In 2014, Mali Health launched an mHealth program to help monitor the health of families in our care. The app guides our health workers through a standard set of questions and helps ensure consistent and efficient care. For example, the technology helps to accurately identify the severity of malnutrition by calculating a child’s height-to-weight Z-score. It can also help detect early warning signs to encourage intervention before a child falls into undernourishment.
As we roll out the technology and help our team become accustomed to it, they recently learned how powerful this new tool could be. During a routine visit, our community health workers found a child urgently in need of care. But when she didn’t receive it, they used their training, backed by their mHealth data, to become her advocate. Here’s what happened:
Last week, one of our community health workers visited a mother whose 20-month-old child was underweight. Using her training, our health worker instructed the mother to seek treatment at their health center immediately.
The next day, four CHWs returned to the home to learn how to do a malnutrition follow-up using their new mobile application. The follow-up requires the CHW to recheck the weight and the brachial measurement of the child. The brachial measurement is the circumference of a child’s bicep, a common method of identifying malnutrition, and is indicated by a range of green, yellow, and red levels. This child’s brachial measurement was red, and the weight-for-age calculated by the mHealth app indicated severe malnutrition. The child only weighed about 6 kg.
The mother explained she had gone to the health center that morning for the malnutrition program, but was sent home. The staff said her child didn’t meet the criteria for the program; the young girl was not malnourished “enough” to receive treatment. Our team then decided to accompany them back to the health center, because the child was clearly in need.
However, as soon as they arrived, they encountered intense resistance from the staff. One claimed she remembered the child from earlier and that she weighed 10 kg — far more than the 6kg our health workers had measured. Our team insisted they check again.
The staff measured the girl again and placed her on their scale, determining this time that she weighed 7kg. Looking at their weight-for-height chart on the wall, the health center staff stated the child was only mildly malnourished. Our team insisted they weigh the girl again on our scales (which every community health worker carries on home visits). The staff agreed.
When they did, everyone saw the child only weighed 6 kg based on the scales of two different health workers. The staff claimed the scales were not correct, so our team insisted they take the girl’s brachial measurement. After more protest, a staff member finally took the measurement, but did not fully secure the measuring tape. She left a small gap between the tape and the child’s arm, so the result was yellow instead of red. When our team pointed out the error, the staff member stated that was how she learned to conduct a brachial measurement.
At this point, still determined to demonstrate the young girl needed care, one of our CHWs took the child to weigh her on the health center’s scale herself and, contrary to the staff’s measurements, and measured her at 6 kg. They continued to push for the child’s inclusion in the malnutrition program. After several minutes of discussion, the staff relented. A staff member retrieved several sachets of Plumpy’Nut, an effective nutrition supplement, and gave them to the girl’s mother.
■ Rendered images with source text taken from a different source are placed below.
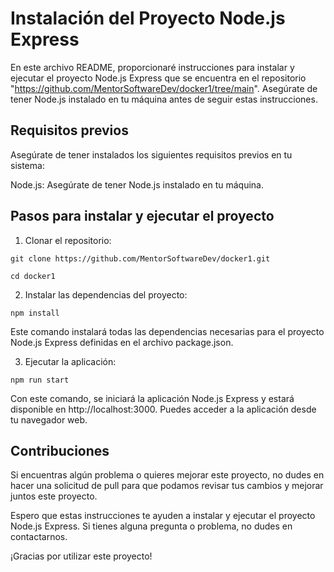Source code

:# Instalación del Proyecto Node.js Express

En este archivo README, proporcionaré instrucciones para instalar y ejecutar el proyecto Node.js Express que se encuentra en el repositorio "https://github.com/MentorSoftwareDev/docker1/tree/main". Asegúrate de tener Node.js instalado en tu máquina antes de seguir estas instrucciones.

## Requisitos previos
Asegúrate de tener instalados los siguientes requisitos previos en tu sistema:

Node.js: Asegúrate de tener Node.js instalado en tu máquina.

## Pasos para instalar y ejecutar el proyecto

1. Clonar el repositorio:

`git clone https://github.com/MentorSoftwareDev/docker1.git`

`cd docker1`

2. Instalar las dependencias del proyecto:

`npm install` 

Este comando instalará todas las dependencias necesarias para el proyecto Node.js Express definidas en el archivo package.json.

3. Ejecutar la aplicación:

`npm run start` 

Con este comando, se iniciará la aplicación Node.js Express y estará disponible en http://localhost:3000. Puedes acceder a la aplicación desde tu navegador web.

## Contribuciones
Si encuentras algún problema o quieres mejorar este proyecto, no dudes en hacer una solicitud de pull para que podamos revisar tus cambios y mejorar juntos este proyecto.

Espero que estas instrucciones te ayuden a instalar y ejecutar el proyecto Node.js Express. Si tienes alguna pregunta o problema, no dudes en contactarnos.

¡Gracias por utilizar este proyecto!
Once home, our health workers explained how to deliver the supplement to her daughter most effectively. They encouraged the mothers to return to the health center each Wednesday to have her child weighed and to receive more of the supplement until she reached a healthy weight.
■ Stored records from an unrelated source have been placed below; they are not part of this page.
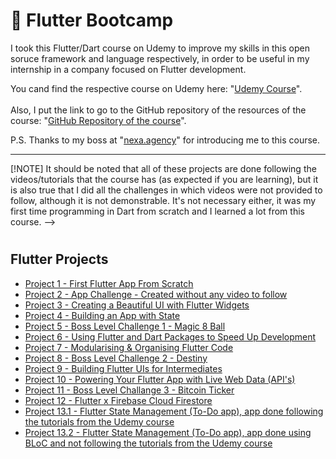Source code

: # 📱 Flutter Bootcamp

I took this Flutter/Dart course on Udemy to improve my skills in this open soruce framework and language respectively, in order to be useful in my internship in a company focused on Flutter development.

You cand find the respective course on Udemy here: "<a href="https://www.udemy.com/course/flutter-bootcamp-with-dart/" target="_blank">Udemy Course</a>".
<br><br/>
Also, I put the link to go to the GitHub repository of the resources of the course: "<a href="https://github.com/londonappbrewery/Flutter-Course-Resources" target="_blank">GitHub Repository of the course</a>".

P.S. Thanks to my boss at "<a href="https://nexa.agency/" target="_blank">nexa.agency</a>" for introducing me to this course.

---
[!NOTE]
It should be noted that all of these projects are done following the videos/tutorials that the course has (as expected if you are learning), but it is also true that I did all the challenges in which videos were not provided to follow, although it is not demonstrable. It's not necessary either, it was my first time programming in Dart from scratch and I learned a lot from this course.
-->
#

## Flutter Projects

- [Project 1 - First Flutter App From Scratch](https://github.com/manelcagigos/i_am_rich)
- [Project 2 - App Challenge - Created without any video to follow](https://github.com/manelcagigos/i_am_poor)
- [Project 3 - Creating a Beautiful UI with Flutter Widgets](https://github.com/manelcagigos/mi_card_flutter)
- [Project 4 - Building an App with State](https://github.com/manelcagigos/dicee_flutter)
- [Project 5 - Boss Level Challenge 1 - Magic 8 Ball](https://github.com/manelcagigos/magic_8_ball_flutter)
- [Project 6 - Using Flutter and Dart Packages to Speed Up Development](https://github.com/manelcagigos/xylophone_flutter)
- [Project 7 - Modularising & Organising Flutter Code](https://github.com/manelcagigos/quizzler_flutter)
- [Project 8 - Boss Level Challenge 2 - Destiny](https://github.com/manelcagigos/destiny_challenge)
- [Project 9 - Building Flutter UIs for Intermediates](https://github.com/manelcagigos/bmi_calculator_flutter)
- [Project 10 - Powering Your Flutter App with Live Web Data (API's)](https://github.com/manelcagigos/clima_flutter)
- [Project 11 - Boss Level Challange 3 - Bitcoin Ticker](https://github.com/manelcagigos/bitcoin_ticker_flutter)
- [Project 12 - Flutter x Firebase Cloud Firestore](https://github.com/manelcagigos/flash_chat_flutter)
- [Project 13.1 - Flutter State Management (To-Do app), app done following the tutorials from the Udemy course](https://github.com/manelcagigos/todoey_flutter_FollowingUdemyCourse)
- [Project 13.2 - Flutter State Management (To-Do app), app done using BLoC and not following the tutorials from the Udemy course](https://github.com/manelcagigos/todoey_flutter_UsingBloc)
It took guts for our four health workers to stand up to the team at the health center. Without their intervention, the little girl never would have received care. Without care, a child with such severe malnutrition could die; in fact, it happens often. Mali Health CHWs are well-trained and they demonstrated their knowledge with confidence, even going against higher authorities in the health system when they knew those authorities were at fault.
Their story illustrates why a strong team of community health workers are so essential to advocating for mothers and children in their community. We are so very proud that ours had the courage to do exactly what they are trained to do: to make sure every mother and young child in their community has access to the best care possible.